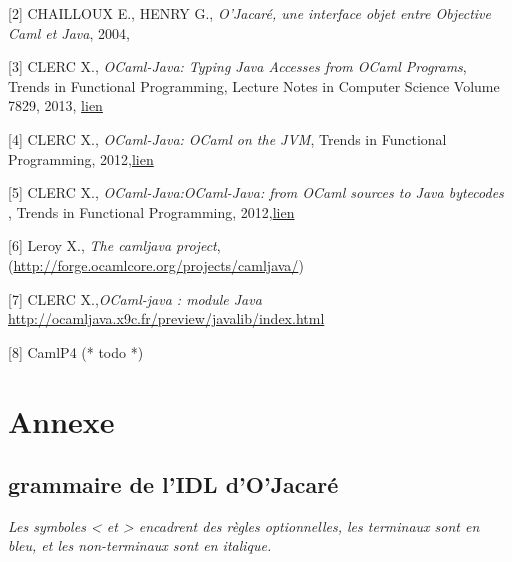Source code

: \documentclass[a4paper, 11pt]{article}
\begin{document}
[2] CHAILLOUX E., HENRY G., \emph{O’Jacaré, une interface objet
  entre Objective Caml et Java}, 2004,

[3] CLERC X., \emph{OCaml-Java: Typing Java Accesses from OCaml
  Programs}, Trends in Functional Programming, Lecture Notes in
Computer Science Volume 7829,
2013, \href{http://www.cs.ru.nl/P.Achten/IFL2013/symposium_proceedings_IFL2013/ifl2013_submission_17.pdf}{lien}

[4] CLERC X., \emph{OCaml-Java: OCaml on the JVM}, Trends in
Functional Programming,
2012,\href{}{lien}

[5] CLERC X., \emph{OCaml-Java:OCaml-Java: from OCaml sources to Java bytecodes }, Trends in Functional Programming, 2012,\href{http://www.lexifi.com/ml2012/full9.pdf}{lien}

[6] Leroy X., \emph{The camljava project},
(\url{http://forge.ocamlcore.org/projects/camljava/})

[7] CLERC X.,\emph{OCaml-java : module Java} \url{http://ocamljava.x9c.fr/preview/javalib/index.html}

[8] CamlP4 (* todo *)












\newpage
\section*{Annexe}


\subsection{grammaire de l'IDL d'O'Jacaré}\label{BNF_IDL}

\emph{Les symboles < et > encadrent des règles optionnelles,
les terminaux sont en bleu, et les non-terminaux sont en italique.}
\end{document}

--

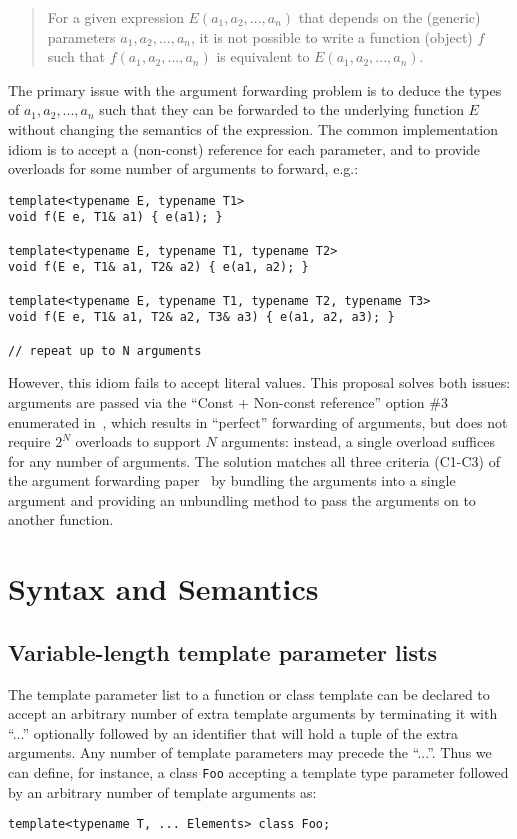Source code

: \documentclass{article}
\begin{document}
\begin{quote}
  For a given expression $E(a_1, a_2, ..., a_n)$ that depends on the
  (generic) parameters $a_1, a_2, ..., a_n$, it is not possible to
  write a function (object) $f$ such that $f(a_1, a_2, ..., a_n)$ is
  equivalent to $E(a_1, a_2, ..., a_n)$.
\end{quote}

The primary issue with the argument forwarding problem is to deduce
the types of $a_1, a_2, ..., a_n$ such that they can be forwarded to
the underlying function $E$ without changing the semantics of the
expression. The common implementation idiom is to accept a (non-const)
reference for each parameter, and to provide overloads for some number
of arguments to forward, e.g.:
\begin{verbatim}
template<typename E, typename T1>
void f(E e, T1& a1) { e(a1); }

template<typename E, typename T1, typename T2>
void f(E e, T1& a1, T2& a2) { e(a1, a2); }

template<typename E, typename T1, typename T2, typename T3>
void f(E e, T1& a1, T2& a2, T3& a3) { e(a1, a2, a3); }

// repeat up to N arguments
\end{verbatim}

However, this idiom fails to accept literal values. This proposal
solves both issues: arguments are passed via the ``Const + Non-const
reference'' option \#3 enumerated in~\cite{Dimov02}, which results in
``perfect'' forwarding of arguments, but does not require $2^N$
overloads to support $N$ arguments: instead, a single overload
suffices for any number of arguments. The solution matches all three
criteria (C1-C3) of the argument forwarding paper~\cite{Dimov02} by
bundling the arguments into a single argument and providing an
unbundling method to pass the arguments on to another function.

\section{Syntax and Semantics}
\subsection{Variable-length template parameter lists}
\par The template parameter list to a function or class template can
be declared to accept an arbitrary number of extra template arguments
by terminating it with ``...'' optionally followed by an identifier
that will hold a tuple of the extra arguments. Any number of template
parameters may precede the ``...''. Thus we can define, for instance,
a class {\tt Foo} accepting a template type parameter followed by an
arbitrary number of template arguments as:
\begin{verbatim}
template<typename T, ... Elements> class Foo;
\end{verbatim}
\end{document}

--

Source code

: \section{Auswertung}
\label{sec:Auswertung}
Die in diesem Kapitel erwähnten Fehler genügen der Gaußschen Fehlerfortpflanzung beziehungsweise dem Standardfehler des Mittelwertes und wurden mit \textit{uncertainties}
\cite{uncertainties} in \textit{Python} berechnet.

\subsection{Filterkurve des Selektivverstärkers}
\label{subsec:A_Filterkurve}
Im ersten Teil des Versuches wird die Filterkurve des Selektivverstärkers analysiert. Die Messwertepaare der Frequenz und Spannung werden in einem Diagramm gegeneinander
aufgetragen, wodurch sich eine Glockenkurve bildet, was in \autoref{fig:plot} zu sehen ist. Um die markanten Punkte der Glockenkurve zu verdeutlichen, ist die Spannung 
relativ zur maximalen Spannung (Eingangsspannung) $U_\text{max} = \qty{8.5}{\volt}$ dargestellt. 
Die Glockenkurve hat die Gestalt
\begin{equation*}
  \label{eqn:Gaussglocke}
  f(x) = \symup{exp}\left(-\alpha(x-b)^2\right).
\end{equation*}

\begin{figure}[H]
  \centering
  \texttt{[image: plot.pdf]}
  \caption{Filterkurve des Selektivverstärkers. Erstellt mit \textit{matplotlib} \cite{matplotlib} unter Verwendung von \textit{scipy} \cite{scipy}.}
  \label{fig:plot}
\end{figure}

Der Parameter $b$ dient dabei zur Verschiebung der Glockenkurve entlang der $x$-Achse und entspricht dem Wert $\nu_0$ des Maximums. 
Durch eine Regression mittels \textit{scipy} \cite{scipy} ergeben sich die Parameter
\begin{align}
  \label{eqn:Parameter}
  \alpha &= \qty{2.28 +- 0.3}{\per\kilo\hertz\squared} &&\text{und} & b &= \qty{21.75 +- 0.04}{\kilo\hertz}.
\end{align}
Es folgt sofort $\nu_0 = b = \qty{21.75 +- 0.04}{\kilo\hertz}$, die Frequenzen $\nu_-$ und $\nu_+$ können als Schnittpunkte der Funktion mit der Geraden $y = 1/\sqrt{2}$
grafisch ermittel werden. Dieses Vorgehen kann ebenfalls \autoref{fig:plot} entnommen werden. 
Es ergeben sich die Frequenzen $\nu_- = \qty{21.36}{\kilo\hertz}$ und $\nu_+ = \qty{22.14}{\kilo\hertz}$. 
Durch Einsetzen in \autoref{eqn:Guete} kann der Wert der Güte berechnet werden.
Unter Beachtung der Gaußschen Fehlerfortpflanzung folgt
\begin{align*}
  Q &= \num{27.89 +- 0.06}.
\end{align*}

### The task
Within the material above, extract exactly the lines that start at the line containing "Die Glockenkurve hat die Gestalt" and stop after the line containing "Der Parameter $b$", and only those.

### The answer
Die Glockenkurve hat die Gestalt
\begin{equation*}
  \label{eqn:Gaussglocke}
  f(x) = \symup{exp}\left(-\alpha(x-b)^2\right).
\end{equation*}

\begin{figure}[H]
  \centering
  \texttt{[image: plot.pdf]}
  \caption{Filterkurve des Selektivverstärkers. Erstellt mit \textit{matplotlib} \cite{matplotlib} unter Verwendung von \textit{scipy} \cite{scipy}.}
  \label{fig:plot}
\end{figure}

Der Parameter $b$ dient dabei zur Verschiebung der Glockenkurve entlang der $x$-Achse und entspricht dem Wert $\nu_0$ des Maximums. 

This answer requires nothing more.